Exemple 2 : intervention entre le lundi et le vendredi
Le salarié a terminé sa journée de travail à 17h. Il intervient de 4h à 5h. Il a bénéficié jusqu’à 4h des 11h de repos. Au regard des dispositions légales en matière de repos, le salarié devra reprendre son activité à son horaire habituel de prise de travail. En pratique, si l’heure de fin d’intervention est proche de l’horaire habituel de prise de travail, le salarié pourra rester sur le site, et débuter sa journée en décalé (soit à 5h sur la base de cet exemple).

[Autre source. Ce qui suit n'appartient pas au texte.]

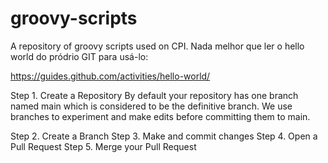 # groovy-scripts
A repository of groovy scripts used on CPI.
Nada melhor que ler o hello world do pródrio GIT para usá-lo:


https://guides.github.com/activities/hello-world/

Step 1. Create a Repository
By default your repository has one branch named main which is considered to be the definitive branch. We use branches to experiment and make edits before committing them to main.

Step 2. Create a Branch
Step 3. Make and commit changes
Step 4. Open a Pull Request
Step 5. Merge your Pull Request
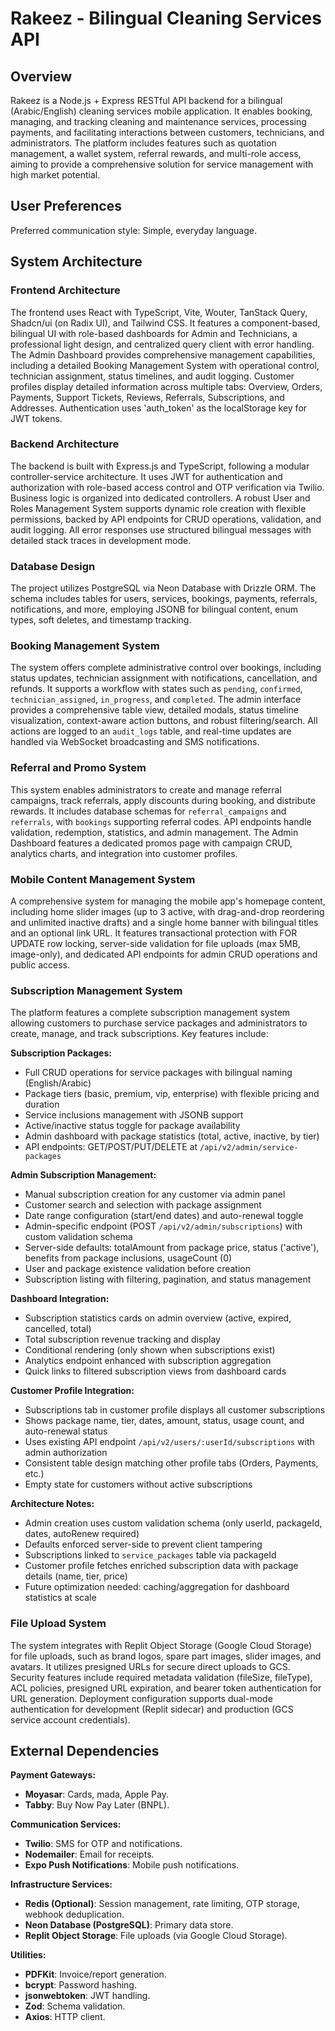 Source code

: # Rakeez - Bilingual Cleaning Services API

## Overview
Rakeez is a Node.js + Express RESTful API backend for a bilingual (Arabic/English) cleaning services mobile application. It enables booking, managing, and tracking cleaning and maintenance services, processing payments, and facilitating interactions between customers, technicians, and administrators. The platform includes features such as quotation management, a wallet system, referral rewards, and multi-role access, aiming to provide a comprehensive solution for service management with high market potential.

## User Preferences
Preferred communication style: Simple, everyday language.

## System Architecture

### Frontend Architecture
The frontend uses React with TypeScript, Vite, Wouter, TanStack Query, Shadcn/ui (on Radix UI), and Tailwind CSS. It features a component-based, bilingual UI with role-based dashboards for Admin and Technicians, a professional light design, and centralized query client with error handling. The Admin Dashboard provides comprehensive management capabilities, including a detailed Booking Management System with operational control, technician assignment, status timelines, and audit logging. Customer profiles display detailed information across multiple tabs: Overview, Orders, Payments, Support Tickets, Reviews, Referrals, Subscriptions, and Addresses. Authentication uses 'auth_token' as the localStorage key for JWT tokens.

### Backend Architecture
The backend is built with Express.js and TypeScript, following a modular controller-service architecture. It uses JWT for authentication and authorization with role-based access control and OTP verification via Twilio. Business logic is organized into dedicated controllers. A robust User and Roles Management System supports dynamic role creation with flexible permissions, backed by API endpoints for CRUD operations, validation, and audit logging. All error responses use structured bilingual messages with detailed stack traces in development mode.

### Database Design
The project utilizes PostgreSQL via Neon Database with Drizzle ORM. The schema includes tables for users, services, bookings, payments, referrals, notifications, and more, employing JSONB for bilingual content, enum types, soft deletes, and timestamp tracking.

### Booking Management System
The system offers complete administrative control over bookings, including status updates, technician assignment with notifications, cancellation, and refunds. It supports a workflow with states such as `pending`, `confirmed`, `technician_assigned`, `in_progress`, and `completed`. The admin interface provides a comprehensive table view, detailed modals, status timeline visualization, context-aware action buttons, and robust filtering/search. All actions are logged to an `audit_logs` table, and real-time updates are handled via WebSocket broadcasting and SMS notifications.

### Referral and Promo System
This system enables administrators to create and manage referral campaigns, track referrals, apply discounts during booking, and distribute rewards. It includes database schemas for `referral_campaigns` and `referrals`, with `bookings` supporting referral codes. API endpoints handle validation, redemption, statistics, and admin management. The Admin Dashboard features a dedicated promos page with campaign CRUD, analytics charts, and integration into customer profiles.

### Mobile Content Management System
A comprehensive system for managing the mobile app's homepage content, including home slider images (up to 3 active, with drag-and-drop reordering and unlimited inactive drafts) and a single home banner with bilingual titles and an optional link URL. It features transactional protection with FOR UPDATE row locking, server-side validation for file uploads (max 5MB, image-only), and dedicated API endpoints for admin CRUD operations and public access.

### Subscription Management System
The platform features a complete subscription management system allowing customers to purchase service packages and administrators to create, manage, and track subscriptions. Key features include:

**Subscription Packages:**
- Full CRUD operations for service packages with bilingual naming (English/Arabic)
- Package tiers (basic, premium, vip, enterprise) with flexible pricing and duration
- Service inclusions management with JSONB support
- Active/inactive status toggle for package availability
- Admin dashboard with package statistics (total, active, inactive, by tier)
- API endpoints: GET/POST/PUT/DELETE at `/api/v2/admin/service-packages`

**Admin Subscription Management:**
- Manual subscription creation for any customer via admin panel
- Customer search and selection with package assignment
- Date range configuration (start/end dates) and auto-renewal toggle
- Admin-specific endpoint (POST `/api/v2/admin/subscriptions`) with custom validation schema
- Server-side defaults: totalAmount from package price, status ('active'), benefits from package inclusions, usageCount (0)
- User and package existence validation before creation
- Subscription listing with filtering, pagination, and status management

**Dashboard Integration:**
- Subscription statistics cards on admin overview (active, expired, cancelled, total)
- Total subscription revenue tracking and display
- Conditional rendering (only shown when subscriptions exist)
- Analytics endpoint enhanced with subscription aggregation
- Quick links to filtered subscription views from dashboard cards

**Customer Profile Integration:**
- Subscriptions tab in customer profile displays all customer subscriptions
- Shows package name, tier, dates, amount, status, usage count, and auto-renewal status
- Uses existing API endpoint `/api/v2/users/:userId/subscriptions` with admin authorization
- Consistent table design matching other profile tabs (Orders, Payments, etc.)
- Empty state for customers without active subscriptions

**Architecture Notes:**
- Admin creation uses custom validation schema (only userId, packageId, dates, autoRenew required)
- Defaults enforced server-side to prevent client tampering
- Subscriptions linked to `service_packages` table via packageId
- Customer profile fetches enriched subscription data with package details (name, tier, price)
- Future optimization needed: caching/aggregation for dashboard statistics at scale

### File Upload System
The system integrates with Replit Object Storage (Google Cloud Storage) for file uploads, such as brand logos, spare part images, slider images, and avatars. It utilizes presigned URLs for secure direct uploads to GCS. Security features include required metadata validation (fileSize, fileType), ACL policies, presigned URL expiration, and bearer token authentication for URL generation. Deployment configuration supports dual-mode authentication for development (Replit sidecar) and production (GCS service account credentials).

## External Dependencies

**Payment Gateways:**
- **Moyasar**: Cards, mada, Apple Pay.
- **Tabby**: Buy Now Pay Later (BNPL).

**Communication Services:**
- **Twilio**: SMS for OTP and notifications.
- **Nodemailer**: Email for receipts.
- **Expo Push Notifications**: Mobile push notifications.

**Infrastructure Services:**
- **Redis (Optional)**: Session management, rate limiting, OTP storage, webhook deduplication.
- **Neon Database (PostgreSQL)**: Primary data store.
- **Replit Object Storage**: File uploads (via Google Cloud Storage).

**Utilities:**
- **PDFKit**: Invoice/report generation.
- **bcrypt**: Password hashing.
- **jsonwebtoken**: JWT handling.
- **Zod**: Schema validation.
- **Axios**: HTTP client. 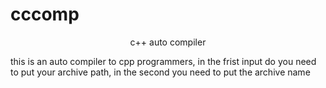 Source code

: # cccomp

<center>c++ auto compiler</center>

this is an auto compiler to cpp programmers, in the frist input do you need to put your archive path, in the second you need to put the archive name
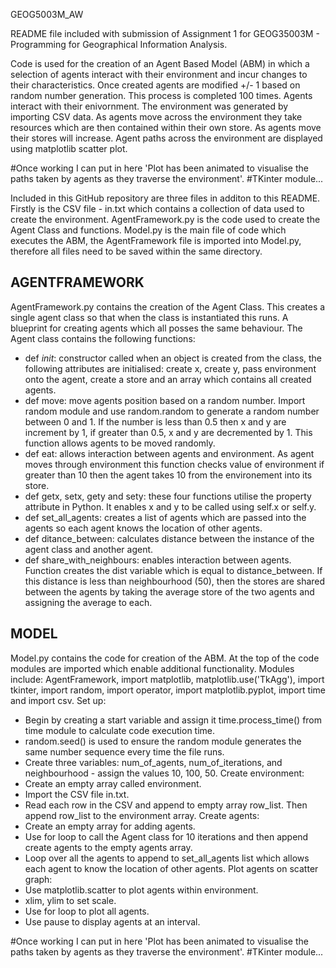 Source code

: GEOG5003M_AW

README file included with submission of Assignment 1 for GEOG35003M - Programming for Geographical Information Analysis. 

Code is used for the creation of an Agent Based Model (ABM) in which a selection of agents interact with their environment and incur changes to their characteristics.
Once created agents are modified +/- 1 based on random number generation. This process is completed 100 times. 
Agents interact with their enivornment. The environment was generated by importing CSV data. 
As agents move across the environment they take resources which are then contained within their own store. As agents move their stores will increase. 
Agent paths across the environment are displayed using matplotlib scatter plot. 


#Once working I can put in here 'Plot has been animated to visualise the paths taken by agents as they traverse the environment'. 
#TKinter module...


Included in this GitHub repository are three files in additon to this README. Firstly is the CSV file - in.txt which contains a collection of data used to create the 
environment. AgentFramework.py is the code used to create the Agent Class and functions. Model.py is the main file of code which executes the ABM, the AgentFramework file is imported into Model.py, therefore all files need to be saved within the same directory. 


AGENTFRAMEWORK
--------------
AgentFramework.py contains the creation of the Agent Class. This creates a single agent class so that when the class is instantiated this runs. A blueprint for creating
agents which all posses the same behaviour. 
The Agent class contains the following functions:
  - def _init_: constructor called when an object is created from the class, the following attributes are initialised: create x, create y, pass environment onto the 
  agent, create a store and an array which contains all created agents. 
  - def move: move agents position based on a random number. Import random module and use random.random to generate a random number between 0 and 1. If the number is 
  less than 0.5 then x and y are increment by 1, if greater than 0.5, x and y are decremented by 1. This function allows agents to be moved randomly.
  - def eat: allows interaction between agents and environment. As agent moves through environment this function checks value of environment if greater than 10 then 
  the agent takes 10 from the environement into its store. 
  - def getx, setx, gety and sety: these four functions utilise the property attribute in Python. It enables x and y to be called using self.x or self.y. 
  - def set_all_agents: creates a list of agents which are passed into the agents so each agent knows the location of other agents. 
  - def ditance_between: calculates distance between the instance of the agent class and another agent. 
  - def share_with_neighbours: enables interaction between agents. Function creates the dist variable which is equal to distance_between. If this distance is less
  than neighbourhood (50), then the stores are shared between the agents by taking the average store of the two agents and assigning the average to each. 


MODEL
-----
Model.py contains the code for creation of the ABM. 
At the top of the code modules are imported which enable additional functionality. Modules include: AgentFramework, import matplotlib, matplotlib.use('TkAgg'), import 
tkinter, import random, import operator, import matplotlib.pyplot, import time and import csv. 
Set up:
  - Begin by creating a start variable and assign it time.process_time() from time module to calculate code execution time. 
  - random.seed() is used to ensure the random module generates the same number sequence every time the file runs. 
  - Create three variables: num_of_agents, num_of_iterations, and neighbourhood - assign the values 10, 100, 50. 
Create environment:
  - Create an empty array called environment.
  - Import the CSV file in.txt. 
  - Read each row in the CSV and append to empty array row_list. Then append row_list to the environment array. 
Create agents:
  - Create an empty array for adding agents. 
  - Use for loop to call the Agent class for 10 iterations and then append create agents to the empty agents array. 
  - Loop over all the agents to append to set_all_agents list which allows each agent to know the location of other agents. 
Plot agents on scatter graph:
  - Use matplotlib.scatter to plot agents within environment. 
  - xlim, ylim to set scale.
  - Use for loop to plot all agents. 
  - Use pause to display agents at an interval. 
  


#Once working I can put in here 'Plot has been animated to visualise the paths taken by agents as they traverse the environment'. 
#TKinter module...



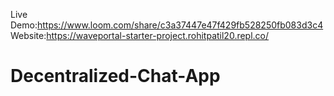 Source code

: Live Demo:https://www.loom.com/share/c3a37447e47f429fb528250fb083d3c4<br/>
Website:https://waveportal-starter-project.rohitpatil20.repl.co/
# Decentralized-Chat-App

Exemple 3 : intervention entre le lundi et le vendredi
Le salarié a terminé sa journée de travail à 17h, puis il intervient de 2h à 3h. Il n’a pas bénéficié de son repos quotidien avant 2h. Il doit donc revenir à 14h. Il a la possibilité, s’il le souhaite, et en accord avec son manager, d’utiliser son compteur débit/crédit d’heures l’après-midi pour compléter sa journée de travail (les 11h de repos quotidien ne sont pas défalquées du compteur débit/crédit).
L’intervention faite au cours de l’astreinte répond aux besoins de <(travaux urgents » au sens des articles L. 3132-4 et D. 3131-5 du code du travail : le repos hebdomadaire peut être suspendu et il peut être dérogé au
repos quotidien de 11 heures. La dérogation au repos quotidien est possible à condition que des périodes au moins équivalentes de repos soient accordées aux salariés concernés.
Exemple 1 : intervention entre le lundi et le vendredi
Le salarié a terminé sa journée à 17h. Il intervient pour des travaux urgents de 0h à 2h. Le repos quotidien a été « percuté de 2h ». Il a bénéficié, de 17h jusqu’à 0h, de 7h de repos, il lui manque 4h: - soit il reprend son activité 4h après son horaire habituel de prise de travail, - si ce n’est pas possible, il reprend son activité à son horaire habituel de prise de travail, et prendra les 4h de repos le plus tôt possible
Exemple 2 : intervention du samedi au dimanche : les heures d’interruption d’un repos hebdomadaire de 35 heures seront restituées et récupérées en fin de semaine en étant au plus tard obligatoirement accolées au week-end suivant. Le salarié quitte son travail le vendredi à 16h. Il a travaillé tous les jours du lundi au vendredi, Intervention le samedi de 10h00 à 12h00 puis le dimanche de 22h à 0h00 — restitution du repos hebdomadaire d’une heure d’interruption du repos hebdomadaire le vendredi suivant (fin de la journée de travail 1 h plus tôt).
Indemnisation de l’accompagnateur d’un nouvel entrant dans le tour d’astreinte :
Le nouvel entrant doit valider un minimum de compétences pour entrer dans le tour d’astreinte. Il perçoit l’indemnité d’astreinte selon les dispositions de l’accord. L’accompagnateur perçoit l’indemnité d’astreinte telle que définie dans l’accord durant ses 3 premières astreintes, et interviendra ensuite, en cas de besoin, dans le cadre d’un appel de renfort déclenché par l’astreinte Direction.